:: EXERCISE OBJECTIVE ::
The task calls for each line of the records below in which the word "within" appears.
>>>>
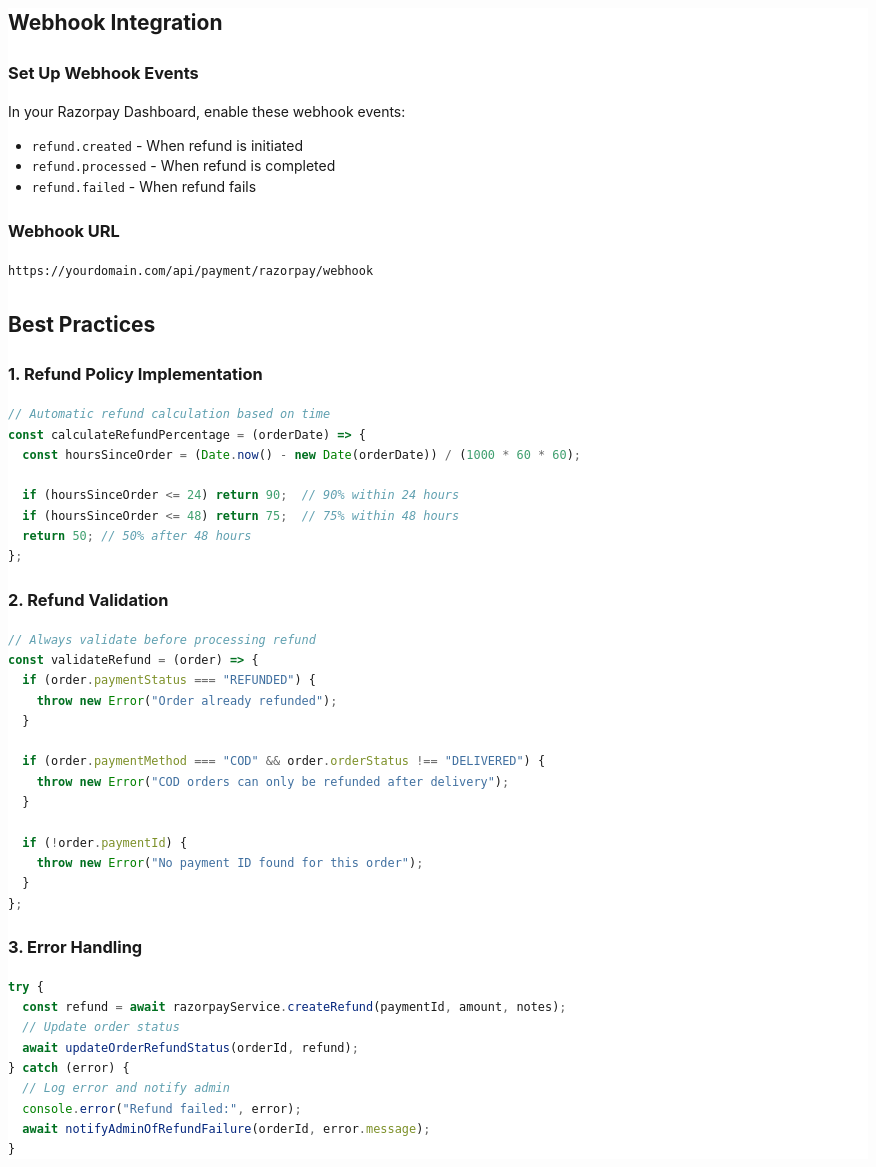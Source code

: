 ## Webhook Integration

### Set Up Webhook Events
In your Razorpay Dashboard, enable these webhook events:
- `refund.created` - When refund is initiated
- `refund.processed` - When refund is completed
- `refund.failed` - When refund fails

### Webhook URL
```
https://yourdomain.com/api/payment/razorpay/webhook
```

## Best Practices

### 1. Refund Policy Implementation
```javascript
// Automatic refund calculation based on time
const calculateRefundPercentage = (orderDate) => {
  const hoursSinceOrder = (Date.now() - new Date(orderDate)) / (1000 * 60 * 60);
  
  if (hoursSinceOrder <= 24) return 90;  // 90% within 24 hours
  if (hoursSinceOrder <= 48) return 75;  // 75% within 48 hours
  return 50; // 50% after 48 hours
};
```

### 2. Refund Validation
```javascript
// Always validate before processing refund
const validateRefund = (order) => {
  if (order.paymentStatus === "REFUNDED") {
    throw new Error("Order already refunded");
  }
  
  if (order.paymentMethod === "COD" && order.orderStatus !== "DELIVERED") {
    throw new Error("COD orders can only be refunded after delivery");
  }
  
  if (!order.paymentId) {
    throw new Error("No payment ID found for this order");
  }
};
```

### 3. Error Handling
```javascript
try {
  const refund = await razorpayService.createRefund(paymentId, amount, notes);
  // Update order status
  await updateOrderRefundStatus(orderId, refund);
} catch (error) {
  // Log error and notify admin
  console.error("Refund failed:", error);
  await notifyAdminOfRefundFailure(orderId, error.message);
}
```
<<<<
:: REPLY TO THE EXERCISE ::
  if (hoursSinceOrder <= 24) return 90;  // 90% within 24 hours
  if (hoursSinceOrder <= 48) return 75;  // 75% within 48 hours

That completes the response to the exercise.